We all helped kill aloha and we all can save it
The aloha spirit is dead on Oahu. The dual question is, Who killed it and how? While it is early to assign blame -- witness the heading of a July 6 letter in the Star-Bulletin, "Tourists are rude and should go home" -- the truth is that it is not just the tourists. Ultimately, it is all of us and our neglect. The average Hawaiian American reading this will deny that they have lost the spirit of aloha, because it means also the loss of identity, maybe the final loss, but it increasingly seems that the once welcoming islands of Hawaii no longer are and maybe haven't been for some time now. Perhaps it began with the all-but-criminal annexation a century ago, or the all-absorbing statehood in 1950, but no matter when it began, it has continued down to and through us all and has reached a crisis. What was once a point of pride and pleasure has stretched to become a taut line drawn in the sand between the islands and the mainland.

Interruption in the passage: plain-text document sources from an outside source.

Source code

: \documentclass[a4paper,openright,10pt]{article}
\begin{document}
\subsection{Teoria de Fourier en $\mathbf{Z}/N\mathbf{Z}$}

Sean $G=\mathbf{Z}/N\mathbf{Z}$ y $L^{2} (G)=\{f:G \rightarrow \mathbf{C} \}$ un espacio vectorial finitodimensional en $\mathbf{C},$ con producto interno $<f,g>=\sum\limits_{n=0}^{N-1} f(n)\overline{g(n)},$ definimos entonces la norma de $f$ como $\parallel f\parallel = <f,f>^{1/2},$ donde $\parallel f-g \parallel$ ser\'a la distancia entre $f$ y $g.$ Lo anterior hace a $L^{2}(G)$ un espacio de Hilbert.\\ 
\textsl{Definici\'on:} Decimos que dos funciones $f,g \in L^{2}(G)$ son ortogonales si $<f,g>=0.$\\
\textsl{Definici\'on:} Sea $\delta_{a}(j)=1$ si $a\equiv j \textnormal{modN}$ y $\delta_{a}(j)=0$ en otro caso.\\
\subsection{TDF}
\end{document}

I know this because I felt it this past Fourth of July week in Honolulu. When we should have been celebrating our unity, I felt instead the harsh glare and heard the hard words: outsider, interloper, destroyer.
I heard an educated and sincere man, proud of his heritage and grieving for its history, describe Charles Reed Bishop as not being a haole because Bishop had the best interests of Hawaii in his heart and mind. And I felt the stinging implication in his words and the disdain in his sad but hard eyes that said that I didn't, that those like me couldn't.

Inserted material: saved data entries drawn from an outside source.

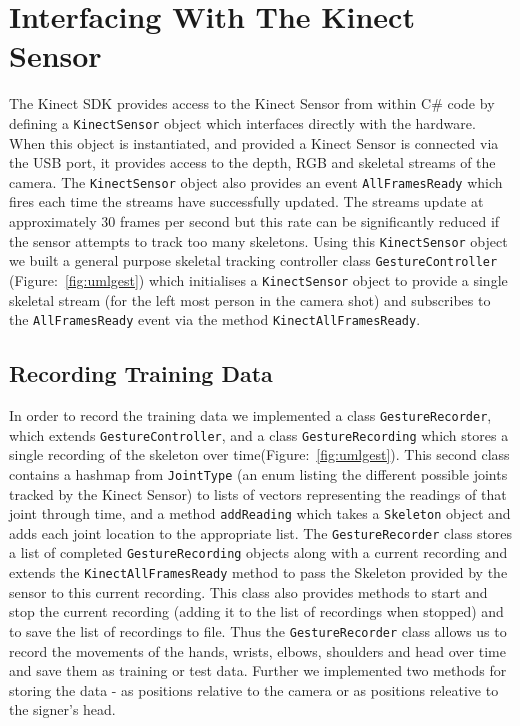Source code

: \chapter{Interfacing With The Kinect Sensor}
\ifpdf
    \graphicspath{{Chapter3/Chapter3Figs/PNG/}{Chapter3/Chapter3Figs/PDF/}{Chapter3/Chapter3Figs/}}
\else
    \graphicspath{{Chapter3/Chapter3Figs/EPS/}{Chapter3/Chapter3Figs/}}
\fi


The Kinect SDK provides access to the Kinect Sensor from within C\# code by defining a \verb|KinectSensor| object which interfaces directly with the hardware. When this object is instantiated, and provided a Kinect Sensor is connected via the USB port, it provides access to the depth, RGB and skeletal streams of the camera. The \verb|KinectSensor| object also provides an event  \verb|AllFramesReady| which fires each time the streams have successfully updated. The streams update at approximately 30 frames per second but this rate can be significantly reduced if the sensor attempts to track too many skeletons. Using this \verb|KinectSensor| object we built a general purpose skeletal tracking controller class \verb|GestureController| (Figure:~\ref{fig:umlgest}) which initialises a \verb|KinectSensor| object to provide a single skeletal stream (for the left most person in the camera shot) and subscribes to the \verb|AllFramesReady| event via the method \verb|KinectAllFramesReady|.

\section{Recording Training Data}
In order to record the training data we implemented a class \verb|GestureRecorder|, which extends \verb|GestureController|, and a class \verb|GestureRecording| which stores a single recording of the skeleton over time(Figure:~\ref{fig:umlgest}). This second class contains a hashmap from \verb|JointType| (an enum listing the different possible joints tracked by the Kinect Sensor) to lists of vectors representing the readings of that joint through time, and a method \verb|addReading| which takes a \verb|Skeleton| object and adds each joint location to the appropriate list. The \verb|GestureRecorder| class stores a list of completed \verb|GestureRecording| objects along with a current recording and extends the \verb|KinectAllFramesReady| method to pass the Skeleton provided by the sensor to this current recording. This class also provides methods to start and stop the current recording (adding it to the list of recordings when stopped) and to save the list of recordings to file. Thus the \verb|GestureRecorder| class allows us to record the movements of the hands, wrists, elbows, shoulders and head over time and save them as training or test data. Further we implemented two methods for storing the data - as positions relative to the camera or as positions releative to the signer's head.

In Waikiki I smiled at a small child and saw the suspicion and dislike on her parent's face for the haole who surely must be looking down on them. I read the letters in the Star-Bulletin from merchants who complain about the rude tourists for whom nothing is good enough. I read the letters from the tourists who complain about the rude bus drivers who close their doors to them when they ask for help. I see the pain and I feel the pain and I know the pain -- the pain we share. The pain of the death of the aloha spirit.
Oh, it is still in the shops and the restaurants and the places that cater to tourists, but it is not real aloha. It is hard and shallow like a coral reef -- inviting but sharp-edged. Don't try to hold lest you be hurt. But some of us do try, and some of us do get hurt. Because while it is hard to love that which abhors you while it lies to you with false smiles and empty aloha, many still do, islander and mainlander. We do so because while it is heartbreaking to admit that your love is lost, it is tragic to realize that you have played your part in the loss.
In the end, there is no one villain here, neither you nor I; it is us. The us who came and come and will continue to come, looking for aloha but unable to ever fully leave our emotional or cultural baggage at home. And it is the us who welcome with leis and promises of paradise but with expectations that can never really be realized in a modern world. It is the ugly Americans, islanders and mainlanders alike, who seek and give aloha with their lips but harbor disdain, distrust and dislike in their hearts who set the crushing wheel in motion, but we killed aloha. You and I killed it through neglect and a lack of nurture. But it can be resurrected. We need only invoke its spirit and find and encourage and live the common love that we share not just for Oahu, but for what it is -- the meeting place of family, islander and mainlander -- and welcome each other home, in aloha, once again.
Geoffrey K. Watkins lives in Walnut , Calif.